Coactivators p300 and PCAF physically and functionally interact with the foamy viral trans-activator
© Bannert et al; licensee BioMed Central Ltd. 2004
Received: 24 May 2004
Accepted: 06 September 2004
Published: 06 September 2004
Foamy virus Bel1/Tas trans-activators act as key regulators of gene expression and directly bind to Bel1 response elements (BRE) in both the internal and the 5'LTR promoters leading to strong transcriptional trans-activation. Cellular coactivators interacting with Bel1/Tas are unknown to date.
Transient expression assays, co-immunoprecipitation experiments, pull-down assays, and Western blot analysis were used to demonstrate that the coactivator p300 and histone acetyltransferase PCAF specifically interact with the retroviral trans-activator Bel1/Tas in vivo. Here we show that the Bel1/Tas-mediated trans-activation was enhanced by the coactivator p300, histone acetyltransferases PCAF and SRC-1 based on the crucial internal promoter BRE. The Bel1/Tas-interacting region was mapped to the C/H1 domain of p300 by co-immunoprecipitation and pull-down assays. In contrast, coactivator SRC-1 previously reported to bind to the C-terminal domain of p300 did not directly interact with the Bel1 protein but nevertheless enhanced Bel1/Tas-mediated trans-activation. Cotransfection of Bel1/Tas and p300C with an expression plasmid containing the C/H1domain partially inhibited the p300C-driven trans-activation.
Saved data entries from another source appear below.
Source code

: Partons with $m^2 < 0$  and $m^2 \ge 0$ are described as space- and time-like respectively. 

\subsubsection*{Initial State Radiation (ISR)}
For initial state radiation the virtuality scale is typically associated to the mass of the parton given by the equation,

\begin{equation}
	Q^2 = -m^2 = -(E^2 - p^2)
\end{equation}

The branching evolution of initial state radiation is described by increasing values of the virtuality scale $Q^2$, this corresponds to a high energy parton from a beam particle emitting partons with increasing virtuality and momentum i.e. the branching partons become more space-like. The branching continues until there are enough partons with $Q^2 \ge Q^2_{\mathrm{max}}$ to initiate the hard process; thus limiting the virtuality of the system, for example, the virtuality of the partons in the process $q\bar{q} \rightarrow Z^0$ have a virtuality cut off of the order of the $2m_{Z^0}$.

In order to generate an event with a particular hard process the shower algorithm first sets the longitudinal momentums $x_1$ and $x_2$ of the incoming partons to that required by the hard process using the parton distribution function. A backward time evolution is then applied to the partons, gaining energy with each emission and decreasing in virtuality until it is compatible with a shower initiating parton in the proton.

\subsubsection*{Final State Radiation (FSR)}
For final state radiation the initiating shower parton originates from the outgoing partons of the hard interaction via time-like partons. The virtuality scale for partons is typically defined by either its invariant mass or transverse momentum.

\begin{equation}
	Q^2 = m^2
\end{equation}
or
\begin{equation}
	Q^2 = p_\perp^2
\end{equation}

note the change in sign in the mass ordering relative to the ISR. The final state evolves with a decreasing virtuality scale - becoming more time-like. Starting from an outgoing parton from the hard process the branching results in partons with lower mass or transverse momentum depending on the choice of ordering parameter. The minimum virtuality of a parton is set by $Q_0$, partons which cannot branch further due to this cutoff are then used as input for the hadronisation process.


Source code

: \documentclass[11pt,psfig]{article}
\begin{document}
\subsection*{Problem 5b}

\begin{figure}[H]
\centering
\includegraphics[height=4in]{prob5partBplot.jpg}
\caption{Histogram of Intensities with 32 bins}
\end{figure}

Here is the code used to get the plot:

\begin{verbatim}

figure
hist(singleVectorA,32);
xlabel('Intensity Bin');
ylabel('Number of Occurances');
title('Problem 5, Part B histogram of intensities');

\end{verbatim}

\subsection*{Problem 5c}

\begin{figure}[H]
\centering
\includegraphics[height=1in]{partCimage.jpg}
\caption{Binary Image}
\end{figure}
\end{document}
Our data identify p300 and PCAF as functional partner molecules that directly interact with Bel1/Tas. Since the acetylation activities of the three coactivators reside in or bind to the C-terminal regions of p300, a C/H1 expression plasmid was used as inhibitor. This is the first report of a C/H1 domain-interacting retroviral trans-activator capable of partially blocking the strong Bel1/Tas-mediated activation of the C-terminal region of coactivator p300. The potential mechanisms and functional roles of the three histone and factor acetyltransferases p300, PCAF, and SRC-1 in Bel1/Tas-mediated trans-activation are discussed.
Several models have been proposed to explain transcriptional activation. Coordinated recruitment of coactivators by diverse transcriptional activators to specific promoter target sites has been shown by a collective effort of many groups . According to the models, different coactivators either modify chromatin structure by altering the nucleosomal DNA thereby affecting its accessibility to DNA-binding proteins or, alternatively, form complexes with HAT activities that by acetylation of specific Lysines in histone N-terminal tails weaken interactions between DNA and the histone octamer. Moreover, the HAT activities of some coactivators acetylate non-histone substrates such as viral and cellular trans-activators, for instance p53 .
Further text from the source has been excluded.